(Entries taken from a collection)
Start of Block

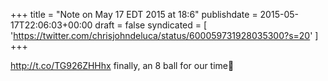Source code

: +++
title = "Note on May 17 EDT 2015 at 18:6"
publishdate = 2015-05-17T22:06:03+00:00
draft = false
syndicated = [ 'https://twitter.com/chrisjohndeluca/status/600059731928035300?s=20' ]
+++

http://t.co/TG926ZHHhx finally, an 8 ball for our time🎉
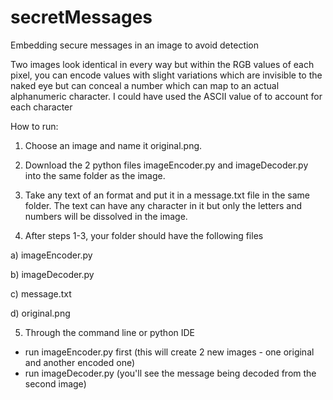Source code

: secretMessages
==============

Embedding secure messages in an image to avoid detection

Two images look identical in every way but within the RGB values of each pixel, you can encode values with slight variations which are invisible to the naked eye but can conceal a number which can map to an actual alphanumeric character.
I could have used the ASCII value of to account for each character

How to run:

1. Choose an image and name it original.png.

2. Download the 2 python files imageEncoder.py and imageDecoder.py into the same folder as the image.

3. Take any text of an format and put it in a message.txt file in the same folder. The text can have any character in it but only the letters and numbers will be dissolved in the image.

4. After steps 1-3, your folder should have the following files

a) imageEncoder.py

b) imageDecoder.py

c) message.txt

d) original.png

5. Through the command line or python IDE
- run imageEncoder.py first (this will create 2 new images - one original and another encoded one)
- run imageDecoder.py (you'll see the message being decoded from the second image)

End of Block

- [REQUIRED ACTION]: What you give back should be exactly the lines of the data above from the line with "2. Download the" through the line with "c) message.txt", both of those included, and nothing more.

- [EXERCISE ANSWER]:
2. Download the 2 python files imageEncoder.py and imageDecoder.py into the same folder as the image.

3. Take any text of an format and put it in a message.txt file in the same folder. The text can have any character in it but only the letters and numbers will be dissolved in the image.

4. After steps 1-3, your folder should have the following files

a) imageEncoder.py

b) imageDecoder.py

c) message.txt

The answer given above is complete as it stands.